The Origin of Wine Flavor

What causes the unique, delicious flavors of wine? Are they in the grape juice to begin with and then unlocked by the action of yeast? Or are they formed by yeast from precursors in the grape juice? Or are they something the yeast itself imparts to the wine? The answer is all of the above.

The grape berry has three parts—the skin, the pulp, and the seeds. In general, the fruit flavors, color, and aroma compounds are found in the skins. The tannins are found in the seeds—or rather on the seed surfaces. And the sugar and liquid juice are found in the pulp. These three parts of the grape are compartmentalized from one another—until crush, when the grape bunches are run through stemmer-crushers. As the name of the piece of equipment suggests, it takes the stems from the bunch and ejects them, then crushes the berries so that tannins mix with skins and juice in a big soup called must. Large wineries use fermenting vats, but for small batches, nothing beats tromping on the grapes with bare feet, which gently separates the berries from the stems and crushes them. The stems—which are also high in tannins and would make the wine too tannic if significant amounts of them were allowed in the fermenting vat—can then be removed from the crushed grape must with a pitchfork. I’ve done the job both with stemmer-crusher and by foot, and the very best way for the home winemaker is to open a good bottle of wine, put your spouse in the vat with the grapes, put on a recording of Sousa marches, and encourage him or her to tromp those grapes with sips of wine, shouts of joy, and lots of kisses.
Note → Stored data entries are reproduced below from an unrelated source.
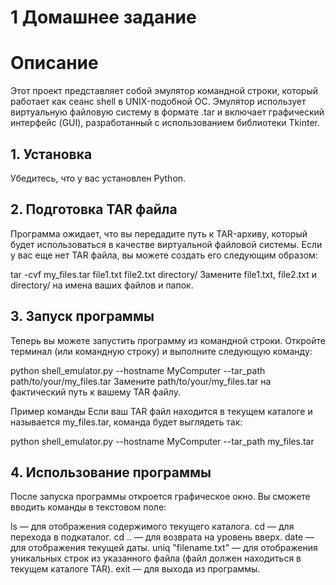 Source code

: # 1 Домашнее задание
# Описание
Этот проект представляет собой эмулятор командной строки, который работает как сеанс shell в UNIX-подобной ОС. Эмулятор использует виртуальную файловую систему в формате .tar и включает графический интерфейс (GUI), разработанный с использованием библиотеки Tkinter.

## 1. Установка
Убедитесь, что у вас установлен Python. 

## 2. Подготовка TAR файла
Программа ожидает, что вы передадите путь к TAR-архиву, который будет использоваться в качестве виртуальной файловой системы. Если у вас еще нет TAR файла, вы можете создать его следующим образом:

tar -cvf my_files.tar file1.txt file2.txt directory/
Замените file1.txt, file2.txt и directory/ на имена ваших файлов и папок.

## 3. Запуск программы
Теперь вы можете запустить программу из командной строки. Откройте терминал (или командную строку) и выполните следующую команду:

python shell_emulator.py --hostname MyComputer --tar_path path/to/your/my_files.tar
Замените path/to/your/my_files.tar на фактический путь к вашему TAR файлу.

Пример команды
Если ваш TAR файл находится в текущем каталоге и называется my_files.tar, команда будет выглядеть так:

python shell_emulator.py --hostname MyComputer --tar_path my_files.tar
## 4. Использование программы
После запуска программы откроется графическое окно. Вы сможете вводить команды в текстовом поле:

ls — для отображения содержимого текущего каталога.
cd <directory> — для перехода в подкаталог.
cd .. — для возврата на уровень вверх.
date — для отображения текущей даты.
uniq "filename.txt" — для отображения уникальных строк из указанного файла (файл должен находиться в текущем каталоге TAR).
exit — для выхода из программы.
The flavor-color-aroma compounds in the skins would oxidize quickly if it weren’t for the tannins that are now mixed with the crushed grape juice. Tannins are used to preserve hides, and they do just as good a job preserving the fresh fruitiness of grapes. These flavor compounds are called phenolics. Some are astringent, some bitter, some sweet, some fruity, and some—anthocyanins—are the source of color as well as flavor (and even a bit of sweetness given not by sugar but by glucose-like substances associated with them). When the anthocyanins are mixed with tannins, they are called complex anthocyanins, and you can thank them for the wonderful flavors and aromas of your wine.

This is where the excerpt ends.